**Exercise instructions**
An exact copy of all the lines below is required, with every image left out.

Plain-text document sources:
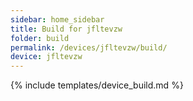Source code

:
 ```yaml
---
sidebar: home_sidebar
title: Build for jfltevzw
folder: build
permalink: /devices/jfltevzw/build/
device: jfltevzw
---
```

{% include templates/device_build.md %}
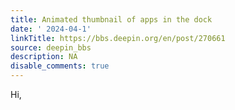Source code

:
 ```yaml
---
title: Animated thumbnail of apps in the dock
date: ' 2024-04-1'
linkTitle: https://bbs.deepin.org/en/post/270661
source: deepin_bbs
description: NA
disable_comments: true
---
```

Hi,
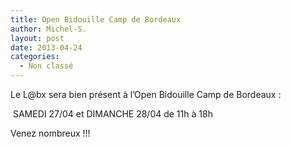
```yaml
---
title: Open Bidouille Camp de Bordeaux
author: Michel-S.
layout: post
date: 2013-04-24
categories:
  - Non classé
---
```

Le L@bx sera bien présent à l&rsquo;Open Bidouille Camp de Bordeaux :

 SAMEDI 27/04 et DIMANCHE 28/04 de 11h à 18h

Venez nombreux !!!

&nbsp;

&nbsp;

&nbsp;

**Exercise response**
Source code

:
 ```yaml
---
sidebar: home_sidebar
title: Build for jfltevzw
folder: build
permalink: /devices/jfltevzw/build/
device: jfltevzw
---
```

{% include templates/device_build.md %}
Source code

:
 ```yaml
---
title: Animated thumbnail of apps in the dock
date: ' 2024-04-1'
linkTitle: https://bbs.deepin.org/en/post/270661
source: deepin_bbs
description: NA
disable_comments: true
---
```

Hi,
```yaml
---
title: Open Bidouille Camp de Bordeaux
author: Michel-S.
layout: post
date: 2013-04-24
categories:
  - Non classé
---
```

Le L@bx sera bien présent à l&rsquo;Open Bidouille Camp de Bordeaux :

 SAMEDI 27/04 et DIMANCHE 28/04 de 11h à 18h

Venez nombreux !!!

&nbsp;

&nbsp;

&nbsp;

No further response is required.